東京外国語大学の総合科目「生涯学習論」を受講している学生のフォーラムです。生涯学習の理論と実践に関心のある方なら誰でもアクセスできます。

 特定非営利活動促進法、いわゆるNPO法が成立して10年以上経過した。今や4万を超えるNPO団体が多様な分野で活躍し、老若多数のボランティア市民が、特に福祉、文化、教育などの公共的領域を支えている。
 だからこそ気になるのは、NPOやボランティアを「助っ人」・「下請け」扱いする傾向が、いまだに根強いことである。つまり、意思決定、計画など基幹的部分は行政機関や施設が行い、その周辺、末端の実行部隊としてNPOやボランティアが期待されるという構造である。今こそ、意思決定過程への市民参加の促進が課題となっている。
 そのためにも、地方自治体(市町村)の意思決定の中心機関である議会をボランティア活動の場とすることを、検討すべき時ではないだろうか。つまり、議員を無給のボランティア職にすることである。

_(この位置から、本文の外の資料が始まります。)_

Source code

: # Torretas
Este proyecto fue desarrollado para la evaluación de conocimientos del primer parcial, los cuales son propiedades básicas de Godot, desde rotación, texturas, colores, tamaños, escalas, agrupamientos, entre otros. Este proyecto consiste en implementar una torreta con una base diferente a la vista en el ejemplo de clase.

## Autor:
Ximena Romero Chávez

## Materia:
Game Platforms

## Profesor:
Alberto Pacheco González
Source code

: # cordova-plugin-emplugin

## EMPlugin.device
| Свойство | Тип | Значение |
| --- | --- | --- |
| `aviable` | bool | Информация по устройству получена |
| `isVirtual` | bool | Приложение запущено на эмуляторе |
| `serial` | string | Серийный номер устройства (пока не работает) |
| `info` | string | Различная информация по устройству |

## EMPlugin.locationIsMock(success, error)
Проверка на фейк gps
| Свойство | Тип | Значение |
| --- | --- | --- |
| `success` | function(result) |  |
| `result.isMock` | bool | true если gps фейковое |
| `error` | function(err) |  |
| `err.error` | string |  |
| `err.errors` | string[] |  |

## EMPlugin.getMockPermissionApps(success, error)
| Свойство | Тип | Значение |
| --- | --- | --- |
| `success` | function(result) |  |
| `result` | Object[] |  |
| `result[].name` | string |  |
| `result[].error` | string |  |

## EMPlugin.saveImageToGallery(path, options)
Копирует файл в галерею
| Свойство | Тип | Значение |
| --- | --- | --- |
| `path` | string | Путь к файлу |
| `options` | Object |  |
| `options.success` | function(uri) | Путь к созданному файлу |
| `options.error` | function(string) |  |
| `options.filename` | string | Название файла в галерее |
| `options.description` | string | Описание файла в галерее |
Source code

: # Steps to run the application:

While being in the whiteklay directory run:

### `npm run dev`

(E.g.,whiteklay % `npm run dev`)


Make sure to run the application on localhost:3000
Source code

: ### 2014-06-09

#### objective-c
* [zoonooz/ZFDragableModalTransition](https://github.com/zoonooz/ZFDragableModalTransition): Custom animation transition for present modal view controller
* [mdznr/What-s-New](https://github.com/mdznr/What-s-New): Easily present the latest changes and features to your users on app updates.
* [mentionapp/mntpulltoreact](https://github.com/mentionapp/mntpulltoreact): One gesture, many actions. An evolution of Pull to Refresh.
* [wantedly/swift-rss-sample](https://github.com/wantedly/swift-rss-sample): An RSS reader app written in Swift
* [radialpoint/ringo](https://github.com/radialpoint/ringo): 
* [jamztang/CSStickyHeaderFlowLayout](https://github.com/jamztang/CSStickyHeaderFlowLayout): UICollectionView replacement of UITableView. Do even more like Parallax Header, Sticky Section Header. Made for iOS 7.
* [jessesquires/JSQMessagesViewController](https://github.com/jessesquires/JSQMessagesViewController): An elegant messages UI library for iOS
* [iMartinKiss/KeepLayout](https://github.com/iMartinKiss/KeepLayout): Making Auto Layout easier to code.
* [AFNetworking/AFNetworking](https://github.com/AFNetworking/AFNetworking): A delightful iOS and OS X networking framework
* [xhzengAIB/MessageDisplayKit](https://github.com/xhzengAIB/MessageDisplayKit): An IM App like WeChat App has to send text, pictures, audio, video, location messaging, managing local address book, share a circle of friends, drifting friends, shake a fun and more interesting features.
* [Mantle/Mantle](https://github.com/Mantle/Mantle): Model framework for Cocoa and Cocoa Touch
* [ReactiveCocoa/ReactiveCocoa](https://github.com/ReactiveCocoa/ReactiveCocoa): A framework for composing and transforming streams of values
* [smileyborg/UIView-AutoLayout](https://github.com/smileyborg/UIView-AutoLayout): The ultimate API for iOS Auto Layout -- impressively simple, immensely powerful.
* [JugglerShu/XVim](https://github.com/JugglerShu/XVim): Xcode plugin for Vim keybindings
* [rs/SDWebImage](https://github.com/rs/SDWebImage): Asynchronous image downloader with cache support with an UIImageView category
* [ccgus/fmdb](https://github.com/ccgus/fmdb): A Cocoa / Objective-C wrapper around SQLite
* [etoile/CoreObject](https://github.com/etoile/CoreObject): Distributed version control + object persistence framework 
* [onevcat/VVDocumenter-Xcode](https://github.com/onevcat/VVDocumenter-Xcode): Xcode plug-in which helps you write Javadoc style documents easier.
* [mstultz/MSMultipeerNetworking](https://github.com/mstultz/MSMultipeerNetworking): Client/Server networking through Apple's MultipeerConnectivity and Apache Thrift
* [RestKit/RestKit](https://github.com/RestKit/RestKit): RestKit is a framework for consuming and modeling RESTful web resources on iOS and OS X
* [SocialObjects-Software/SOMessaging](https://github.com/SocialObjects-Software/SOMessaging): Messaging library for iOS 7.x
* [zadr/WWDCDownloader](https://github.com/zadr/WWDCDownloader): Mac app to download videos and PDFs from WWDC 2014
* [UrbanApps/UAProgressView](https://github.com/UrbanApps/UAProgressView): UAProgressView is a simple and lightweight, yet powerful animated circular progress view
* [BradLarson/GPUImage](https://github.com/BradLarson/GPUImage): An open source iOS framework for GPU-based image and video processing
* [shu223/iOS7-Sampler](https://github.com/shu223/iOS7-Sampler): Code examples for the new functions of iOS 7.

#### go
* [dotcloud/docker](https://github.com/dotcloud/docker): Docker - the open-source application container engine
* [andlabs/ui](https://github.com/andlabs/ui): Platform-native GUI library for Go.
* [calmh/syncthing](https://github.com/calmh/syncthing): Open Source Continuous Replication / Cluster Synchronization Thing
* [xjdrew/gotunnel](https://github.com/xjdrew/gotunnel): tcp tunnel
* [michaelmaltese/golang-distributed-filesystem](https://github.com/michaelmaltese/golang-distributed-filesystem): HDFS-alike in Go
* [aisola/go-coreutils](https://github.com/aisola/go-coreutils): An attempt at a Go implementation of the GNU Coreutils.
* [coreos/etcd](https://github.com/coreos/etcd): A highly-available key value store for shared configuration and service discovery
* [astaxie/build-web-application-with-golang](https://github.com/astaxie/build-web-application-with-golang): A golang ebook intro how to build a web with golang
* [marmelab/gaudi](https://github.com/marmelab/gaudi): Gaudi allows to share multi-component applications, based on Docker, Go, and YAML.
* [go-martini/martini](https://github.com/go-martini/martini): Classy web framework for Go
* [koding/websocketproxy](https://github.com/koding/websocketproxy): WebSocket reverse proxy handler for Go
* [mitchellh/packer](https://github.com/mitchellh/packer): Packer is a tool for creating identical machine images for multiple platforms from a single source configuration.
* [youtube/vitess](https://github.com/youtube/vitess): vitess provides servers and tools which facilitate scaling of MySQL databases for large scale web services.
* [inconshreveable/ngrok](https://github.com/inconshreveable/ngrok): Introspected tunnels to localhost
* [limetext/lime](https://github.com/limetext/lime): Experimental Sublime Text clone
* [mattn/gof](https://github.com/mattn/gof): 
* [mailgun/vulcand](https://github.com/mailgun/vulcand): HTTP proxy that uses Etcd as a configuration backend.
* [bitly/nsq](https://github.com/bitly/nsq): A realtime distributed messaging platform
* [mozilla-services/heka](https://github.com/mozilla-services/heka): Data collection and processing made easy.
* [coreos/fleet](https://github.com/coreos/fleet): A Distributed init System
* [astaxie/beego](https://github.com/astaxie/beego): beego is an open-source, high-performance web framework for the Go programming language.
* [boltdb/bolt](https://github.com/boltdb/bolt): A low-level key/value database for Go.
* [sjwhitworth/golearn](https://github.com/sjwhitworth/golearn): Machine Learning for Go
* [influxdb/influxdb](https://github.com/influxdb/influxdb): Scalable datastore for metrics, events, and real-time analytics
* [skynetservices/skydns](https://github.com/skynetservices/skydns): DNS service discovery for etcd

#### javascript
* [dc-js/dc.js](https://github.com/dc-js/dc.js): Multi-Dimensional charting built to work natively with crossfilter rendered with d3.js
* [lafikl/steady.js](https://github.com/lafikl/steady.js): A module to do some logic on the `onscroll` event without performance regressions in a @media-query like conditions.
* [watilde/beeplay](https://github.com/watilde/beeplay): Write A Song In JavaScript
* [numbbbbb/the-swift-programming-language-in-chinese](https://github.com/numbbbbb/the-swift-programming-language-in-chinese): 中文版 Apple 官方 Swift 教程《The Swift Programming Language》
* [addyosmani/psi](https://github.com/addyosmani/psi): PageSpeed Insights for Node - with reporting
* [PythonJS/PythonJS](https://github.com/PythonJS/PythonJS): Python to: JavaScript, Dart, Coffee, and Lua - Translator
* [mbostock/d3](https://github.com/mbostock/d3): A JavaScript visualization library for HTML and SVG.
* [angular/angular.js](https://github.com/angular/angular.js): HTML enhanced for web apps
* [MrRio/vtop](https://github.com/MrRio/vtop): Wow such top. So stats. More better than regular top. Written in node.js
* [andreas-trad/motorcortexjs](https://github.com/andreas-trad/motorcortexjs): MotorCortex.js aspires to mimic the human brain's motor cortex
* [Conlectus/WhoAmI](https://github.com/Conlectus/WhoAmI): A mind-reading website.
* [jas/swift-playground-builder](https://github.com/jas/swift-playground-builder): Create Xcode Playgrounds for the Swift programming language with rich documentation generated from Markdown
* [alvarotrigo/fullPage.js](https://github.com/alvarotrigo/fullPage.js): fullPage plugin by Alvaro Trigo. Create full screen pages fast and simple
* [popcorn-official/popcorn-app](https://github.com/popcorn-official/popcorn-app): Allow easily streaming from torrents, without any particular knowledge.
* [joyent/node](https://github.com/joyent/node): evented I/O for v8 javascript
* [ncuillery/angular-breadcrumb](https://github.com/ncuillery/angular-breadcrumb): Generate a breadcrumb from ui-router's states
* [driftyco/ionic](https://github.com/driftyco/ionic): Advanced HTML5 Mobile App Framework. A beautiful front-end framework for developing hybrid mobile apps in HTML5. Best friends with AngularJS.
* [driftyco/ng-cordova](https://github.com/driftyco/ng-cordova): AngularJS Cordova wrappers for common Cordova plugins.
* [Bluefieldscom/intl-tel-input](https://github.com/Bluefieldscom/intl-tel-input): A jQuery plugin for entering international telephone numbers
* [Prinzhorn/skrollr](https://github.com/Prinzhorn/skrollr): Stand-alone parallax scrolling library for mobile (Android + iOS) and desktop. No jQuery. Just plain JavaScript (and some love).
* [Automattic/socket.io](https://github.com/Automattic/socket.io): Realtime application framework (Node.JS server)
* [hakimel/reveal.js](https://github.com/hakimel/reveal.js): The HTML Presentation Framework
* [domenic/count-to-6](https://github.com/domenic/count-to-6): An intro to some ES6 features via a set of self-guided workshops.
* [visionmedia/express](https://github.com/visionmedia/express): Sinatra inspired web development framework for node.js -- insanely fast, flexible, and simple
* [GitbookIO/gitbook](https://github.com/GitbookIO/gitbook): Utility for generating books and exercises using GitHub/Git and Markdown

 これは突飛な提案ではない。欧米諸国では地方議会議員=ボランティアがむしろ当たり前の原則である。例えば、私が研究のフィールドとしているドイツのハンブルク市アルトナ区でも、福祉施設職員、学校教員、自営業者、失業者、学生、主婦、退職者など多様な市民が無給で議員活動を行っている。会議は勤労市民のため夜間開催され、傍聴市民の質問もできる。さらに各専門委員会には議員以外の市民も参加できる。つまり、議会は広く市民活動に開かれ、まさに市民社会を代表する機関となっているのである。そして、このような議会を仲立ちとして、NPOやボランティア市民が行政の対等なパートナーとなり、多くの公益的事業を担っているのである。
 介護ボランティア、防災ボランティア等々のリストの中に、議員ボランティアという項目が加えられた時、日本の市民社会的活動はさらに大きく発展するだろう。